§ EXERCISE DESCRIPTION:
Each line from the one containing "Hier gaat God" to the end of the listing below should be repeated exactly, with no other line included.

§ DATA TO USE:
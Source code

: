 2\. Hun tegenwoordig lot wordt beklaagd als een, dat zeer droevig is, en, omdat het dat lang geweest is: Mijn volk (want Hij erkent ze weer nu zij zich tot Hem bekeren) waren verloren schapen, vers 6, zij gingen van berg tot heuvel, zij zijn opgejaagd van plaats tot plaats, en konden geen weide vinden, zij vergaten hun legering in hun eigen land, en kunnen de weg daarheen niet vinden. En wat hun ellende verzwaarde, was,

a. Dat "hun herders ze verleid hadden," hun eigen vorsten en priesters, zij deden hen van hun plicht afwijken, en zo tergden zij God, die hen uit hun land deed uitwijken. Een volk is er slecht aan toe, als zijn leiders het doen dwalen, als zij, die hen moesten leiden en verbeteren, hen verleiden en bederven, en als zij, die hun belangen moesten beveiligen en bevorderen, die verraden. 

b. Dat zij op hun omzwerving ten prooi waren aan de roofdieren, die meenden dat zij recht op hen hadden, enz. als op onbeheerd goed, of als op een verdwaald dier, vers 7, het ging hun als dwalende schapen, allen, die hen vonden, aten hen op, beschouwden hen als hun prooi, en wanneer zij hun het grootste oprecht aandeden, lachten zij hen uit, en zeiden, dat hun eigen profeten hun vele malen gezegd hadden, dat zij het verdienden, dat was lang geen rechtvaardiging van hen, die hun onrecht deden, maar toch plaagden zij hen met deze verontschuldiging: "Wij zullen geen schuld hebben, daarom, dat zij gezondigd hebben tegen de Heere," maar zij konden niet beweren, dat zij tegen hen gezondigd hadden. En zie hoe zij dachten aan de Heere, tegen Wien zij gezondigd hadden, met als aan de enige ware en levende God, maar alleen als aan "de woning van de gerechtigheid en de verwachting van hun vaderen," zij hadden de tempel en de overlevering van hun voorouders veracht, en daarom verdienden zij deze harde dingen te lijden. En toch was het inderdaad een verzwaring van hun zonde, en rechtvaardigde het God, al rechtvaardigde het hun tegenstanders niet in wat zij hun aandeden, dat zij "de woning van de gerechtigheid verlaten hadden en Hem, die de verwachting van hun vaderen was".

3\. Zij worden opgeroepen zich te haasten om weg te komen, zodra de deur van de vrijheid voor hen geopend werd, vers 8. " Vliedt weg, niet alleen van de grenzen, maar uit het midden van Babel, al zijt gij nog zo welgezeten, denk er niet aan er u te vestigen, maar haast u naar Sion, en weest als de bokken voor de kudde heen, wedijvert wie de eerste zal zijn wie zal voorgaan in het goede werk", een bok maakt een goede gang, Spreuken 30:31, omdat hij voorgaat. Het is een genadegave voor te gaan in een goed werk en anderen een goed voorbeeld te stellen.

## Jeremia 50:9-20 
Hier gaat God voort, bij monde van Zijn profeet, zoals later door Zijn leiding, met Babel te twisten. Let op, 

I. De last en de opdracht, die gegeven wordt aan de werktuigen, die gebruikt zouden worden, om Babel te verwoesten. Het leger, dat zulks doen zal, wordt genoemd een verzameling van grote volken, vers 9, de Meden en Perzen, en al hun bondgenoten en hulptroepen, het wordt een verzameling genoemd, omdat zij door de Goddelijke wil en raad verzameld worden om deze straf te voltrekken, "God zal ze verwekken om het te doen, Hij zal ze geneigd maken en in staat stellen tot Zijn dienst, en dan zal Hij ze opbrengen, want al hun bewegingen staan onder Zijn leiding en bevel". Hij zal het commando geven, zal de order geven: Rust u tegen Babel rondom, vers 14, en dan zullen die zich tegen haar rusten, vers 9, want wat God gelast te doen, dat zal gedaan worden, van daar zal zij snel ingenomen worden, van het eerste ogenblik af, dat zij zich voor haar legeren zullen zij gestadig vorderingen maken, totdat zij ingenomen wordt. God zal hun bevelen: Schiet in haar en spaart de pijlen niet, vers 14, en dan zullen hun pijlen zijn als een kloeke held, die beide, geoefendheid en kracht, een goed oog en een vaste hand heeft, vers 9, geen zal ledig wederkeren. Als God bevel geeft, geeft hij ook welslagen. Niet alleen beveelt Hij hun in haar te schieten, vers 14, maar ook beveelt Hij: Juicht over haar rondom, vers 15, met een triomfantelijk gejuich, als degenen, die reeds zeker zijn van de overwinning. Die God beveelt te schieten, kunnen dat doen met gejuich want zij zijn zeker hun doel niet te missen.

§ THE ANSWER:
Hier gaat God voort, bij monde van Zijn profeet, zoals later door Zijn leiding, met Babel te twisten. Let op, 

I. De last en de opdracht, die gegeven wordt aan de werktuigen, die gebruikt zouden worden, om Babel te verwoesten. Het leger, dat zulks doen zal, wordt genoemd een verzameling van grote volken, vers 9, de Meden en Perzen, en al hun bondgenoten en hulptroepen, het wordt een verzameling genoemd, omdat zij door de Goddelijke wil en raad verzameld worden om deze straf te voltrekken, "God zal ze verwekken om het te doen, Hij zal ze geneigd maken en in staat stellen tot Zijn dienst, en dan zal Hij ze opbrengen, want al hun bewegingen staan onder Zijn leiding en bevel". Hij zal het commando geven, zal de order geven: Rust u tegen Babel rondom, vers 14, en dan zullen die zich tegen haar rusten, vers 9, want wat God gelast te doen, dat zal gedaan worden, van daar zal zij snel ingenomen worden, van het eerste ogenblik af, dat zij zich voor haar legeren zullen zij gestadig vorderingen maken, totdat zij ingenomen wordt. God zal hun bevelen: Schiet in haar en spaart de pijlen niet, vers 14, en dan zullen hun pijlen zijn als een kloeke held, die beide, geoefendheid en kracht, een goed oog en een vaste hand heeft, vers 9, geen zal ledig wederkeren. Als God bevel geeft, geeft hij ook welslagen. Niet alleen beveelt Hij hun in haar te schieten, vers 14, maar ook beveelt Hij: Juicht over haar rondom, vers 15, met een triomfantelijk gejuich, als degenen, die reeds zeker zijn van de overwinning. Die God beveelt te schieten, kunnen dat doen met gejuich want zij zijn zeker hun doel niet te missen.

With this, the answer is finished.